A federal jury has ordered Gilead Sciences Inc. to pay $2.54 billion to Merck & Co. for using a patented invention as the basis for its blockbuster drugs for the potentially deadly liver disease hepatitis C. This is the biggest patent-infringement verdict in U.S. history. The jury in Wilmington, Del., deliberated for less than two hours and rejected Gilead’s arguments that Merck’s patent is invalid. The judge in the case had already found that Merck’s patent was infringed by Gilead’s Sovaldi and Harvoni, which account for more than half the drugmaker’s revenue.
The infringement also was found to be willful, meaning the judge could increase the damage award by as much as three times the amount set by the jury. The jury said that Gilead owed 10 percent royalties on $25.4 billion in total sales for the two drugs. Gilead plans to appeal.
The patent, issued in 2009, is for a compound that Merck’s Idenix unit contends is the basis for all major treatments for hepatitis C, including ones made by Gilead. Sovaldi was approved by the U.S. Food and Drug Administration (FDA) in 2013 and Harvoni got regulatory go-ahead a year later. Merck’s drug, Zepatier, was approved this year.
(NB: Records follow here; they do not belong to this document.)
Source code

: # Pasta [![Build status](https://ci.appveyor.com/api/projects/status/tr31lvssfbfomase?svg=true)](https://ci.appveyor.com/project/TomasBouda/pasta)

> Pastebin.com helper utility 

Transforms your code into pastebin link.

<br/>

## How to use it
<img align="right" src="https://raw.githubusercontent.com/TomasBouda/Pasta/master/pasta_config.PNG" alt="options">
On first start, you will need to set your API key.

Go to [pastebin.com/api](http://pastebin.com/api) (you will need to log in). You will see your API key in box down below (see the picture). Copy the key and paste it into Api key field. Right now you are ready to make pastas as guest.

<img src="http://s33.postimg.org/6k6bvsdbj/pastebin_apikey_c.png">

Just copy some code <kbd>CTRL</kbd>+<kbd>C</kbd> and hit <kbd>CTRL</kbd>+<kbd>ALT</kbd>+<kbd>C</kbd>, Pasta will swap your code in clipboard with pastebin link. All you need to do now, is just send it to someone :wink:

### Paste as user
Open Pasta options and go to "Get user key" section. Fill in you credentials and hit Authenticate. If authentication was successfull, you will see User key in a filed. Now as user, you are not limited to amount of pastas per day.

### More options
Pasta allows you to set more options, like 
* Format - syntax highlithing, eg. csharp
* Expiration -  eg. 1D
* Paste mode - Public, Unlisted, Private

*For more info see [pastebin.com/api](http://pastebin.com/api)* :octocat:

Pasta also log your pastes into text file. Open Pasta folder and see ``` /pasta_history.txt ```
Gilead argued that Idenix never adequately described what it claimed to have invented, and the patent didn’t cover a new idea. The company said in a statement following the verdict:
We remain steadfast in our opinion that Idenix’s U.S. patent is invalid, and since they made no contribution and assumed none of the risk in the discovery and development of sofosbuvir and its metabolites, do not believe they are entitled to any level of damages.
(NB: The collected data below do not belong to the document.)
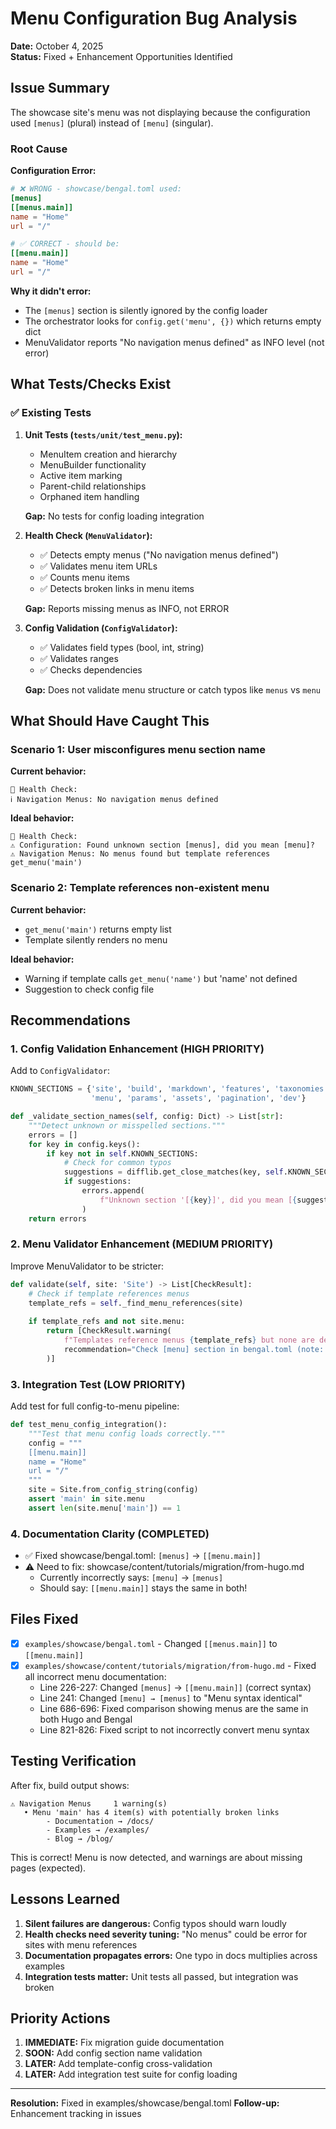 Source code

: # Menu Configuration Bug Analysis
**Date:** October 4, 2025  
**Status:** Fixed + Enhancement Opportunities Identified

## Issue Summary

The showcase site's menu was not displaying because the configuration used `[menus]` (plural) instead of `[menu]` (singular).

### Root Cause

**Configuration Error:**
```toml
# ❌ WRONG - showcase/bengal.toml used:
[menus]
[[menus.main]]
name = "Home"
url = "/"

# ✅ CORRECT - should be:
[[menu.main]]
name = "Home"
url = "/"
```

**Why it didn't error:**
- The `[menus]` section is silently ignored by the config loader
- The orchestrator looks for `config.get('menu', {})` which returns empty dict
- MenuValidator reports "No navigation menus defined" as INFO level (not error)

## What Tests/Checks Exist

### ✅ Existing Tests

1. **Unit Tests (`tests/unit/test_menu.py`):**
   - MenuItem creation and hierarchy
   - MenuBuilder functionality
   - Active item marking
   - Parent-child relationships
   - Orphaned item handling
   
   **Gap:** No tests for config loading integration

2. **Health Check (`MenuValidator`):**
   - ✅ Detects empty menus ("No navigation menus defined")
   - ✅ Validates menu item URLs
   - ✅ Counts menu items
   - ✅ Detects broken links in menu items
   
   **Gap:** Reports missing menus as INFO, not ERROR

3. **Config Validation (`ConfigValidator`):**
   - ✅ Validates field types (bool, int, string)
   - ✅ Validates ranges
   - ✅ Checks dependencies
   
   **Gap:** Does not validate menu structure or catch typos like `menus` vs `menu`

## What Should Have Caught This

### Scenario 1: User misconfigures menu section name

**Current behavior:**
```
🏥 Health Check:
ℹ️ Navigation Menus: No navigation menus defined
```

**Ideal behavior:**
```
🏥 Health Check:
⚠️ Configuration: Found unknown section [menus], did you mean [menu]?
⚠️ Navigation Menus: No menus found but template references get_menu('main')
```

### Scenario 2: Template references non-existent menu

**Current behavior:**
- `get_menu('main')` returns empty list
- Template silently renders no menu

**Ideal behavior:**
- Warning if template calls `get_menu('name')` but 'name' not defined
- Suggestion to check config file

## Recommendations

### 1. Config Validation Enhancement (HIGH PRIORITY)

Add to `ConfigValidator`:

```python
KNOWN_SECTIONS = {'site', 'build', 'markdown', 'features', 'taxonomies', 
                  'menu', 'params', 'assets', 'pagination', 'dev'}

def _validate_section_names(self, config: Dict) -> List[str]:
    """Detect unknown or misspelled sections."""
    errors = []
    for key in config.keys():
        if key not in self.KNOWN_SECTIONS:
            # Check for common typos
            suggestions = difflib.get_close_matches(key, self.KNOWN_SECTIONS)
            if suggestions:
                errors.append(
                    f"Unknown section '[{key}]', did you mean [{suggestions[0]}]?"
                )
    return errors
```

### 2. Menu Validator Enhancement (MEDIUM PRIORITY)

Improve MenuValidator to be stricter:

```python
def validate(self, site: 'Site') -> List[CheckResult]:
    # Check if template references menus
    template_refs = self._find_menu_references(site)
    
    if template_refs and not site.menu:
        return [CheckResult.warning(
            f"Templates reference menus {template_refs} but none are defined",
            recommendation="Check [menu] section in bengal.toml (note: 'menu' is singular)"
        )]
```

### 3. Integration Test (LOW PRIORITY)

Add test for full config-to-menu pipeline:

```python
def test_menu_config_integration():
    """Test that menu config loads correctly."""
    config = """
    [[menu.main]]
    name = "Home"
    url = "/"
    """
    site = Site.from_config_string(config)
    assert 'main' in site.menu
    assert len(site.menu['main']) == 1
```

### 4. Documentation Clarity (COMPLETED)

- ✅ Fixed showcase/bengal.toml: `[menus]` → `[[menu.main]]`
- ⚠️ Need to fix: showcase/content/tutorials/migration/from-hugo.md
  - Currently incorrectly says: `[menu]` → `[menus]`
  - Should say: `[[menu.main]]` stays the same in both!

## Files Fixed

- [x] `examples/showcase/bengal.toml` - Changed `[[menus.main]]` to `[[menu.main]]`
- [x] `examples/showcase/content/tutorials/migration/from-hugo.md` - Fixed all incorrect menu documentation:
  - Line 226-227: Changed `[menus]` → `[[menu.main]]` (correct syntax)
  - Line 241: Changed `[menu] → [menus]` to "Menu syntax identical"
  - Line 686-696: Fixed comparison showing menus are the same in both Hugo and Bengal
  - Line 821-826: Fixed script to not incorrectly convert menu syntax

## Testing Verification

After fix, build output shows:
```
⚠️ Navigation Menus     1 warning(s)
   • Menu 'main' has 4 item(s) with potentially broken links
        - Documentation → /docs/
        - Examples → /examples/
        - Blog → /blog/
```

This is correct! Menu is now detected, and warnings are about missing pages (expected).

## Lessons Learned

1. **Silent failures are dangerous:** Config typos should warn loudly
2. **Health checks need severity tuning:** "No menus" could be error for sites with menu references
3. **Documentation propagates errors:** One typo in docs multiplies across examples
4. **Integration tests matter:** Unit tests all passed, but integration was broken

## Priority Actions

1. **IMMEDIATE:** Fix migration guide documentation
2. **SOON:** Add config section name validation
3. **LATER:** Add template-config cross-validation
4. **LATER:** Add integration test suite for config loading

---

**Resolution:** Fixed in examples/showcase/bengal.toml
**Follow-up:** Enhancement tracking in issues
Sovaldi is based on the compound sofosbuvir, while Harvoni combines sofosbuvir with the compound ledipasvir. Gilead, based in Foster City, Calif., got the compounds as part of its 2012 acquisition of Pharmasset Inc.
This is the second trial between the two companies. The first, over different patents, ended in a disaster for Merck. A jury in California said that Gilead should pay $200 million in royalties, but that verdict was thrown out because the judge said a key Merck witness lied. In that case, Merck may have to pay Gilead’s legal fees.
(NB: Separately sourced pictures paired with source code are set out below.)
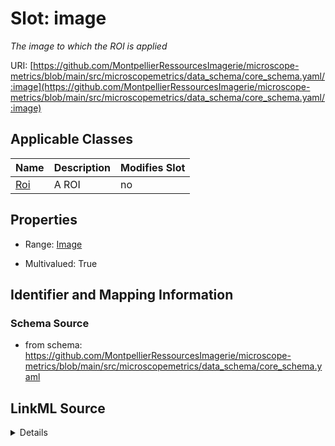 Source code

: # Slot: image


_The image to which the ROI is applied_



URI: [https://github.com/MontpellierRessourcesImagerie/microscope-metrics/blob/main/src/microscopemetrics/data_schema/core_schema.yaml/:image](https://github.com/MontpellierRessourcesImagerie/microscope-metrics/blob/main/src/microscopemetrics/data_schema/core_schema.yaml/:image)



<!-- no inheritance hierarchy -->




## Applicable Classes

| Name | Description | Modifies Slot |
| --- | --- | --- |
[Roi](Roi.md) | A ROI |  no  |







## Properties

* Range: [Image](Image.md)

* Multivalued: True





## Identifier and Mapping Information







### Schema Source


* from schema: https://github.com/MontpellierRessourcesImagerie/microscope-metrics/blob/main/src/microscopemetrics/data_schema/core_schema.yaml




## LinkML Source

<details>
```yaml
name: image
description: The image to which the ROI is applied
from_schema: https://github.com/MontpellierRessourcesImagerie/microscope-metrics/blob/main/src/microscopemetrics/data_schema/core_schema.yaml
rank: 1000
multivalued: true
alias: image
owner: Roi
domain_of:
- Roi
range: Image
required: false
inlined: false

```
</details> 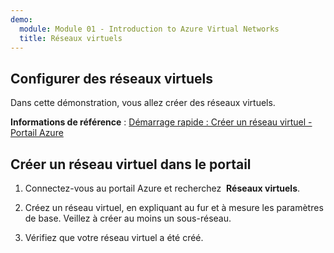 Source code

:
 ```yaml
---
demo:
  module: Module 01 - Introduction to Azure Virtual Networks
  title: Réseaux virtuels
---
```

## Configurer des réseaux virtuels

Dans cette démonstration, vous allez créer des réseaux virtuels.

**Informations de référence** : [Démarrage rapide : Créer un réseau virtuel - Portail Azure](https://docs.microsoft.com/azure/virtual-network/quick-create-portal)

## Créer un réseau virtuel dans le portail

1.  Connectez-vous au portail Azure et recherchez  **Réseaux virtuels**.

1.  Créez un réseau virtuel, en expliquant au fur et à mesure les paramètres de base. Veillez à créer au moins un sous-réseau. 

1.  Vérifiez que votre réseau virtuel a été créé.
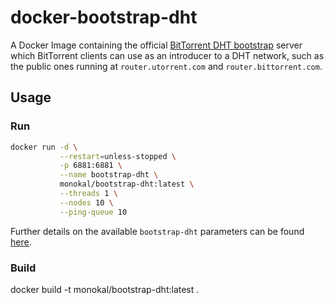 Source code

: # docker-bootstrap-dht
A Docker Image containing the official [BitTorrent DHT bootstrap][1] server which BitTorrent clients can use as an introducer to a DHT network, such as the public ones running at `router.utorrent.com` and `router.bittorrent.com`.

## Usage
### Run
```bash
docker run -d \
           --restart=unless-stopped \
           -p 6881:6881 \
           --name bootstrap-dht \
           monokal/bootstrap-dht:latest \
           --threads 1 \
           --nodes 10 \
           --ping-queue 10
```

Further details on the available `bootstrap-dht` parameters can be found [here][1].

### Build
docker build -t monokal/bootstrap-dht:latest .

[1]: https://github.com/bittorrent/bootstrap-dht "Official BitTorrent bootstrap-dht repo."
Hepatitis C is a virus that attacks the liver and can lead to cirrhosis or liver cancer. The disease affects 130 million to 150 million globally, according to the World Health Organization, and the Centers for Disease Control has said as many as 4 million Americans may have chronic hepatitis C infections.
The drugs are effective at curing the virus with fewer side effects than earlier treatments, but they have been controversial because of their costs. A complete treatment with Sovaldi costs $84,000, while Harvoni’s price tag is $94,500, though the drugs are typically discounted. A newer version that can treat more genotypes of the virus, called Epclusa, has a list price of $74,760 for a 12-week treatment.
Harvoni generated $4 billion in U.S. sales in the first nine months of the year, and Sovaldi brought in $1.78 billion. Revenue from the two drugs is falling, however, because Gilead has been forced to offer discounts to insurers due to competition from Merck and AbbVie Inc. Merck sells Zepatier for $54,600.
Gilead and Idenix have been engaged in a global fight since 2012 over which company was first to invent certain compounds for treating hepatitis C. Merck had claims demanding patent royalties on sales of Sovaldi and Harvoni even before it bought Idenix in 2014, absorbing this case as part of the deal. The case in California was Merck’s own suit against Gilead, filed in 2013 by the Whitehouse Station, N.J., based drugmaker.
Gilead also had been engaged in a patent fight with AbbVie over ways to treat hepatitis C. The companies resolved their disputes in August. The previous top verdict was a $1.67 billion judgment Johnson & Johnson won against Abbott Laboratories. It was later thrown out on appeal.
The case is Idenix Pharmaceuticals LLC v. Gilead Sciences Inc., 14-846, U.S. District Court, District of Delaware (Wilmington). It’s rather interesting that corporate giants really like the courts when they are the victims of wrongdoing.